Date Thesis Awarded
4-2017
Access Type
Honors Thesis -- Access Restricted On-Campus Only
Degree Name
Bachelors of Arts (BA)
Department
Government
Advisor
Paula Pickering
Committee Members
Clayton Clemens
Laurie Koloski
Abstract
During the European Union accession negotiations, all post-communist Eastern European countries that became EU members established democratic institutions. Even though some new member states formed more strongly consolidated democratic institutions than others, all established institutions were sufficiently democratic to gain EU membership. Since acceding to the EU, some countries have continued to deepen their democracies, while others’ democracies have stagnated or backtracked.

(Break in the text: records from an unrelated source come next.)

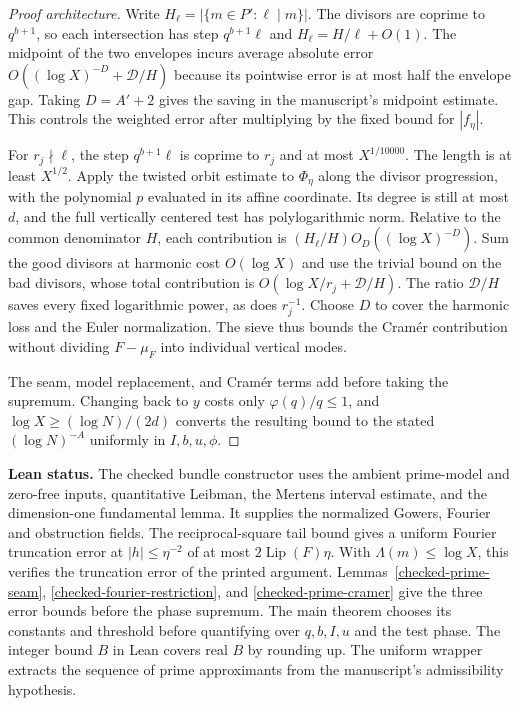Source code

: \begin{proof}[Proof architecture]
Write $H_\ell=|\{m\in P':\ell\mid m\}|$. The divisors are
coprime to $q^{b+1}$, so each intersection has step
$q^{b+1}\ell$ and $H_\ell=H/\ell+O(1)$. The midpoint of
the two envelopes incurs average absolute error
$O((\log X)^{-D}+\mathcal D/H)$ because its pointwise
error is at most half the envelope gap. Taking $D=A'+2$ gives
the saving in the manuscript's midpoint estimate. This controls the
weighted error after multiplying by the fixed bound for $|f_\eta|$.

For $r_j\nmid\ell$, the step $q^{b+1}\ell$ is coprime to
$r_j$ and at most $X^{1/10000}$. The length is at least $X^{1/2}$.
Apply the twisted orbit estimate to $\Phi_\eta$ along the
divisor progression, with the polynomial $p$ evaluated in its
affine coordinate. Its degree is still at most $d$, and
the full vertically centered test has polylogarithmic norm.
Relative to the common denominator $H$, each contribution is
$(H_\ell/H)O_D((\log X)^{-D})$. Sum the good divisors at
harmonic cost $O(\log X)$ and use the trivial bound on the
bad divisors, whose total contribution is
$O(\log X/r_j+\mathcal D/H)$. The ratio $\mathcal D/H$
saves every fixed logarithmic power, as does $r_j^{-1}$.
Choose $D$ to cover the harmonic loss and the Euler
normalization. The sieve thus bounds the Cram\'er contribution
without dividing $F-\mu_F$ into individual vertical modes.

The seam, model replacement, and Cram\'er terms add before
taking the supremum. Changing back to $y$ costs only
$\varphi(q)/q\le1$, and $\log X\ge (\log N)/(2d)$
converts the resulting bound to the stated $(\log N)^{-A}$
uniformly in $I,b,u,\phi$.
\end{proof}
\noindent\textbf{Lean status.} The checked bundle constructor uses the
ambient prime-model and zero-free inputs, quantitative Leibman, the Mertens
interval estimate, and the dimension-one fundamental lemma.
It supplies the normalized Gowers, Fourier and obstruction fields.
The reciprocal-square tail bound gives a uniform Fourier truncation
error at $|h|\le\eta^{-2}$ of at most $2\operatorname{Lip}(F)\eta$.
With $\Lambda(m)\le\log X$, this verifies the truncation error of the
printed argument.
Lemmas~\ref{checked-prime-seam},
\ref{checked-fourier-restriction}, and \ref{checked-prime-cramer}
give the three error bounds before the phase supremum. The main
theorem chooses its constants and threshold before quantifying over
$q,b,I,u$ and the test phase. The integer bound $B$ in Lean covers
real $B$ by rounding up. The uniform wrapper extracts the sequence
of prime approximants from the manuscript's admissibility hypothesis.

In countries that backslid, some politicians only harmed the quality of democracy in the short-term, while others spurred democratic backsliding lasting beyond just one electoral cycle. This thesis examines the interaction between institutional engineering, political culture, and elite strategies to examine how these factors affect the likelihood of democratic backtracking in Bulgaria, Romania, Hungary, and Slovenia. By creating a theoretical framework that uses these three factors to predict the likelihood of democratic backtracking, this thesis seeks to improve understandings of why levels of democratic consolidation differ across East European countries that followed virtually the same institutional development process.
Recommended Citation
Blackington, Courtney A., "Hooligans or Saboteurs? Democratic Backtracking in Eastern Europe" (2017). Undergraduate Honors Theses. William & Mary. Paper 1075.